That was a bad choice of words on my part using the term beat. Has image of someone using 5lb sledge.
You already know you need to clean the shaft nice and shiny. Wire wheel, Emery cloth, sandpaper but not too course, ... whatever works for you in your situation.
You have a very accurate measurement of the ID of the bearing what is the OD of the shaft presently?

.


----------



## JLawrence08648 (Jan 15, 2017)

I've gotten bearings locally at a bearing store, also online, Amazon, eBay. I get automotive bearings the same way such as wheel bearings. Much much cheaper than an automotive store, dealer whether auto or garden lawn snow dealer. A bearing for my walk behind Exmark was $150 at the dealer, for two, top and bottom; Amazon wanted $15? $25? for two.
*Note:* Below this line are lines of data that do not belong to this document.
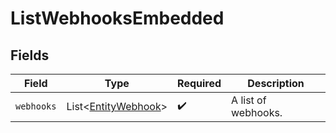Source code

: # ListWebhooksEmbedded


## Fields

| Field                                                            | Type                                                             | Required                                                         | Description                                                      |
| ---------------------------------------------------------------- | ---------------------------------------------------------------- | ---------------------------------------------------------------- | ---------------------------------------------------------------- |
| `webhooks`                                                       | List\<[EntityWebhook](../../models/components/EntityWebhook.md)> | :heavy_check_mark:                                               | A list of webhooks.                                              |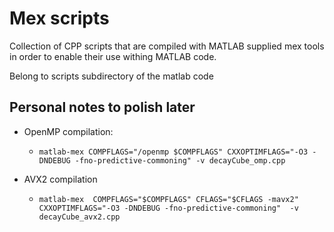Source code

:# Mex scripts
Collection of CPP scripts that are compiled with MATLAB supplied mex tools in order to enable their use withing MATLAB code.

Belong to scripts subdirectory of the matlab code


## Personal notes to polish later
* OpenMP compilation:
	* `matlab-mex COMPFLAGS="/openmp $COMPFLAGS" CXXOPTIMFLAGS="-O3 -DNDEBUG -fno-predictive-commoning" -v decayCube_omp.cpp`

* AVX2 compilation
	* `matlab-mex  COMPFLAGS="$COMPFLAGS" CFLAGS="$CFLAGS -mavx2" CXXOPTIMFLAGS="-O3 -DNDEBUG -fno-predictive-commoning"  -v decayCube_avx2.cpp`

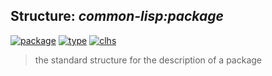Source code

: ## Structure: ***common-lisp:package***
[![package](https://img.shields.io/badge/Package-COMMON--LISP-5f9ea0.svg?style=social&colorA=999999)](../) [![type](https://img.shields.io/badge/Type-Structure-5f9ea0.svg?style=social&colorA=999999)](../#structure) [![clhs](https://img.shields.io/badge/CLHS-PACKAGE-5f9ea0.svg?style=social&colorA=999999)](http://www.lispworks.com/documentation/HyperSpec/Body/t_pkg.htm) 

> the standard structure for the description of a package

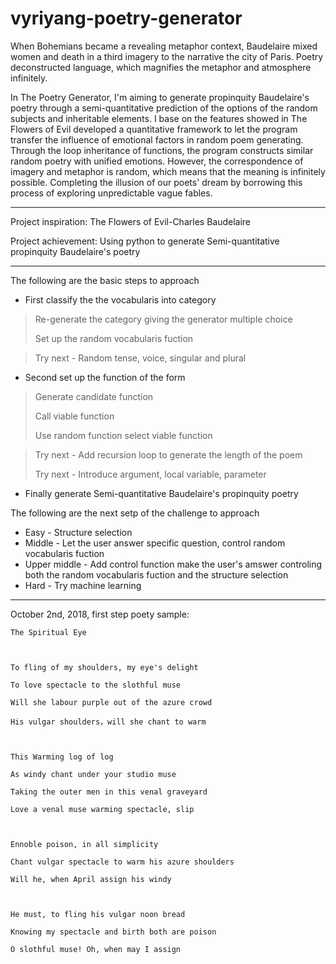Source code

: # vyriyang-poetry-generator

When Bohemians became a revealing metaphor context, Baudelaire mixed women and death in a third imagery to the narrative the city of Paris. Poetry deconstructed language, which magnifies the metaphor and atmosphere infinitely.

In The Poetry Generator, I'm aiming to generate propinquity Baudelaire's poetry through a semi-quantitative prediction of the options of the random subjects and inheritable elements. I base on the features showed in The Flowers of Evil developed a quantitative framework to let the program transfer the influence of emotional factors in random poem generating. Through the loop inheritance of functions, the program constructs similar random poetry with unified emotions. However, the correspondence of imagery and metaphor is random, which means that the meaning is infinitely possible. Completing the illusion of our poets' dream by borrowing this process of exploring unpredictable vague fables.

---

Project inspiration: The Flowers of Evil-Charles Baudelaire

Project achievement: Using python to generate Semi-quantitative propinquity Baudelaire's poetry 

---

The following are the basic steps to approach
* First classify the the vocabularis into category
> Re-generate the category giving the generator multiple choice
>
> Set up the random vocabularis fuction

> Try next - Random tense, voice, singular and plural

* Second set up the function of the form
> Generate candidate function
>
> Call viable function
>
> Use random function select viable function

> Try next - Add recursion loop to generate the length of the poem
>
> Try next - Introduce argument, local variable, parameter

* Finally generate Semi-quantitative Baudelaire's propinquity poetry 




The following are the next setp of the challenge to approach
* Easy - Structure selection
* Middle - Let the user answer specific question, control random vocabularis fuction
* Upper middle - Add control function make the user's amswer controling both the random vocabularis fuction and the structure selection 
* Hard - Try machine learning

---


October 2nd, 2018, first step poety sample:


    The Spiritual Eye
    
    

    To fling of my shoulders, my eye's delight
    
    To love spectacle to the slothful muse
    
    Will she labour purple out of the azure crowd
    
    His vulgar shoulders，will she chant to warm
    
    
    
    This Warming log of log
    
    As windy chant under your studio muse
    
    Taking the outer men in this venal graveyard
    
    Love a venal muse warming spectacle, slip
    
    
    
    Ennoble poison, in all simplicity
    
    Chant vulgar spectacle to warm his azure shoulders
    
    Will he, when April assign his windy
    
    

    He must, to fling his vulgar noon bread
    
    Knowing my spectacle and birth both are poison
    
    O slothful muse! Oh, when may I assign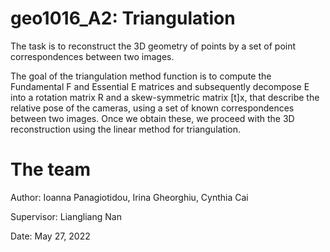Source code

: # geo1016_A2: Triangulation

The task is to reconstruct the 3D geometry of points by a set of point correspondences between two images. 

The goal of the triangulation method function is to compute the Fundamental F and Essential E matrices and subsequently decompose E into a rotation matrix R and a skew-symmetric matrix [t]x, that describe the relative pose of the cameras, using a set of known correspondences between two images. Once we obtain these, we proceed with the 3D reconstruction using the linear method for triangulation. 


# The team
Author: Ioanna Panagiotidou, Irina Gheorghiu, Cynthia Cai

Supervisor: Liangliang Nan

Date: May 27, 2022
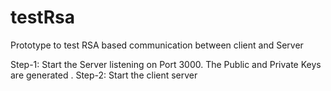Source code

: # testRsa
Prototype  to test RSA based communication between client and Server

Step-1: Start the Server listening on Port 3000. The Public and Private Keys are generated .
Step-2: Start the client server
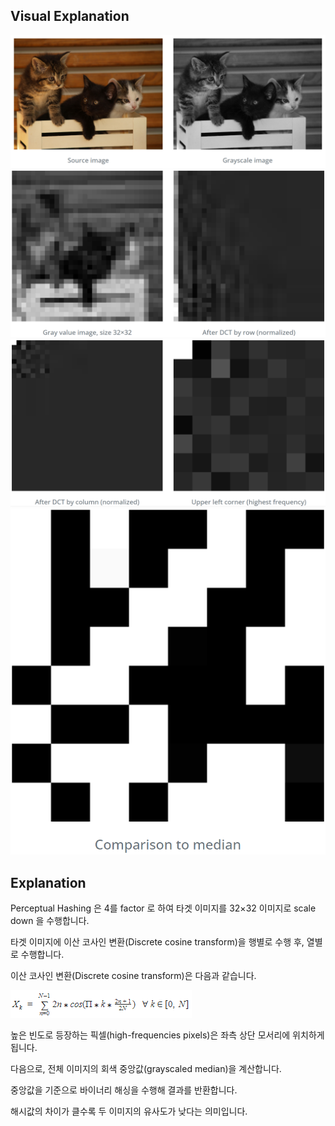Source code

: 
## Visual Explanation

![hashing-1](../exec_contents/hashing-1.png)
![hashing-2](../exec_contents/hashing-2.png)
![hashing-3](../exec_contents/hashing-3.png)
![hashing-4](../exec_contents/hashing-4.png)

## Explanation

Perceptual Hashing 은 4를 factor 로 하여 타겟 이미지를 32×32 이미지로 scale down 을 수행합니다.

타겟 이미지에 이산 코사인 변환(Discrete cosine transform)을 행별로 수행 후, 열별로 수행합니다.

이산 코사인 변환(Discrete cosine transform)은 다음과 같습니다.

![hashing-5](../exec_contents/hashing-5.png)

높은 빈도로 등장하는 픽셀(high-frequencies pixels)은 좌측 상단 모서리에 위치하게 됩니다.

다음으로, 전체 이미지의 회색 중앙값(grayscaled median)을 계산합니다.

중앙값을 기준으로 바이너리 해싱을 수행해 결과를 반환합니다.

해시값의 차이가 클수록 두 이미지의 유사도가 낮다는 의미입니다.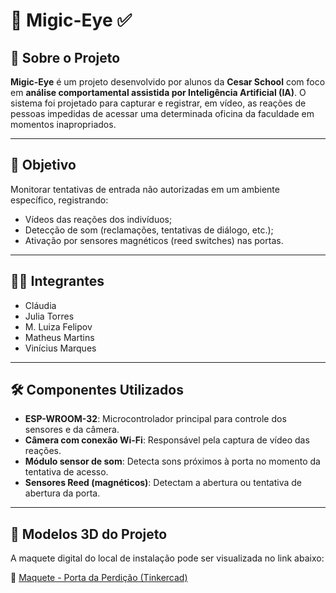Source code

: # 🎯 Migic-Eye ✅

## 📌 Sobre o Projeto

**Migic-Eye** é um projeto desenvolvido por alunos da **Cesar School** com foco em **análise comportamental assistida por Inteligência Artificial (IA)**. O sistema foi projetado para capturar e registrar, em vídeo, as reações de pessoas impedidas de acessar uma determinada oficina da faculdade em momentos inapropriados.

---

## 🧠 Objetivo

Monitorar tentativas de entrada não autorizadas em um ambiente específico, registrando:
- Vídeos das reações dos indivíduos;
- Detecção de som (reclamações, tentativas de diálogo, etc.);
- Ativação por sensores magnéticos (reed switches) nas portas.

---

## 🧑‍💻 Integrantes

- Cláudia  
- Julia Torres  
- M. Luiza Felipov  
- Matheus Martins  
- Vinícius Marques  

---

## 🛠️ Componentes Utilizados

- **ESP-WROOM-32**: Microcontrolador principal para controle dos sensores e da câmera.  
- **Câmera com conexão Wi-Fi**: Responsável pela captura de vídeo das reações.  
- **Módulo sensor de som**: Detecta sons próximos à porta no momento da tentativa de acesso.  
- **Sensores Reed (magnéticos)**: Detectam a abertura ou tentativa de abertura da porta.  

---

## 🧱 Modelos 3D do Projeto

A maquete digital do local de instalação pode ser visualizada no link abaixo:

🔗 [Maquete - Porta da Perdição (Tinkercad)](https://www.tinkercad.com/things/bVlidKPCycF-porta-da-perdicao-?sharecode=SLachPDsLe55kJrwsGybzWJE2PDlpBTwS8NxBpHJU58)
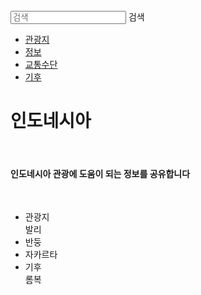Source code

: <html lang="ko">
<head>
  <link href="https://fonts.googleapis.com/css2?family=Noto+Sans+KR:wght@300;400&display=swap" rel="stylesheet">
  <link rel="stylesheet" type="text/css" href="style.css">
</head>
<body>
  <div class="wrap">
    <div class="intro_bg">
      <div class="header">
        <div class="searchArea">
          <form>
            <input type="search" placeholder="검색">
            <span>검색</span>
          </form>
        </div>
        <ul class="nav">
          <li><a href="#">관광지</a></li>
          <li><a href="#">정보</a></li>
          <li><a href="#">교통수단</a></li>
          <li><a href="#">기후</a></li>  
        </ul>
      </div>
      <div class="intro_text">
        <h1>인도네시아</h1>
        <br>
        <h4>인도네시아 관광에 도움이 되는 정보를 공유합니다</h4>
        <br>
        <ul class="amount"> 
          <li>
          <div class="contents1">관광지</div>
          <div class="result">발리</div>
          </li>
          <li>
          <div class="contents1"></div>
          <div class="result">반둥</div>
          </li>
          <li>
          <div class="contents1"></div>
          <div class="result">자카르타</div>
          </li>
          <li>
          <div class="contents1">기후</div>
          <div class="result">롬복</div>
          </li>  
        </ul>
      </div>
    </div>
  </div>
</body>
</html>
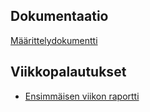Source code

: 
## Dokumentaatio

[Määrittelydokumentti](https://github.com/Deca89/_reitti_tiralabra201/blob/master/Dokumentaatio/Määrittelydokumentti.md)

## Viikkopalautukset

- [Ensimmäisen viikon raportti](https://github.com/Deca89/reitti_tiralabra201/blob/master/Dokumentaatio/Viikkoraportti1.md)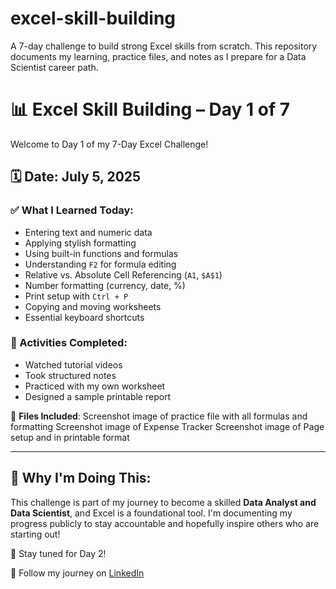 # excel-skill-building
A 7-day challenge to build strong Excel skills from scratch. This repository documents my learning, practice files, and notes as I prepare for a Data Scientist career path.

# 📊 Excel Skill Building – Day 1 of 7

Welcome to Day 1 of my 7-Day Excel Challenge!

## 🗓️ Date: July 5, 2025

### ✅ What I Learned Today:
- Entering text and numeric data
- Applying stylish formatting
- Using built-in functions and formulas
- Understanding `F2` for formula editing
- Relative vs. Absolute Cell Referencing (`A1`, `$A$1`)
- Number formatting (currency, date, %)
- Print setup with `Ctrl + P`
- Copying and moving worksheets
- Essential keyboard shortcuts

### 🧠 Activities Completed:
- Watched tutorial videos
- Took structured notes
- Practiced with my own worksheet
- Designed a sample printable report

📁 **Files Included**:
 Screenshot image of practice file with all formulas and formatting
 Screenshot image of Expense Tracker
 Screenshot image of Page setup and in printable format
  

---

## 🌱 Why I'm Doing This:
This challenge is part of my journey to become a skilled **Data Analyst and Data Scientist**, and Excel is a foundational tool. I'm documenting my progress publicly to stay accountable and hopefully inspire others who are starting out!

📌 Stay tuned for Day 2!

🔗 Follow my journey on [LinkedIn](https://www.linkedin.com/in/rosalint-celcia-324320242/)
If I had bought 10, it would have been less than $6.


----------



## paverdave (Dec 2, 2018)

Well the bearing is on the shalf and the auger, bearing and pully back on..Used a dremel, sanding flap wheel, emery cloth, cleaned it all up went on nice...Just over at my neighbors house to look at it and notice the pully is bent alittle..told me when he was using the pickle fork for the bearing, he hit the pully a few times(5 lb sledge), "Really" wow.:surprise:....we will have to see how much wobble it has, cause it doesn't look straight to me....His next step is to put on a new fuel line and see if the engine will run....I think I've talk him into bring it inside the garage and not out back in the dirt...Thanks for all the help....I will let you know how the next part of this project goes....:smile2:


----------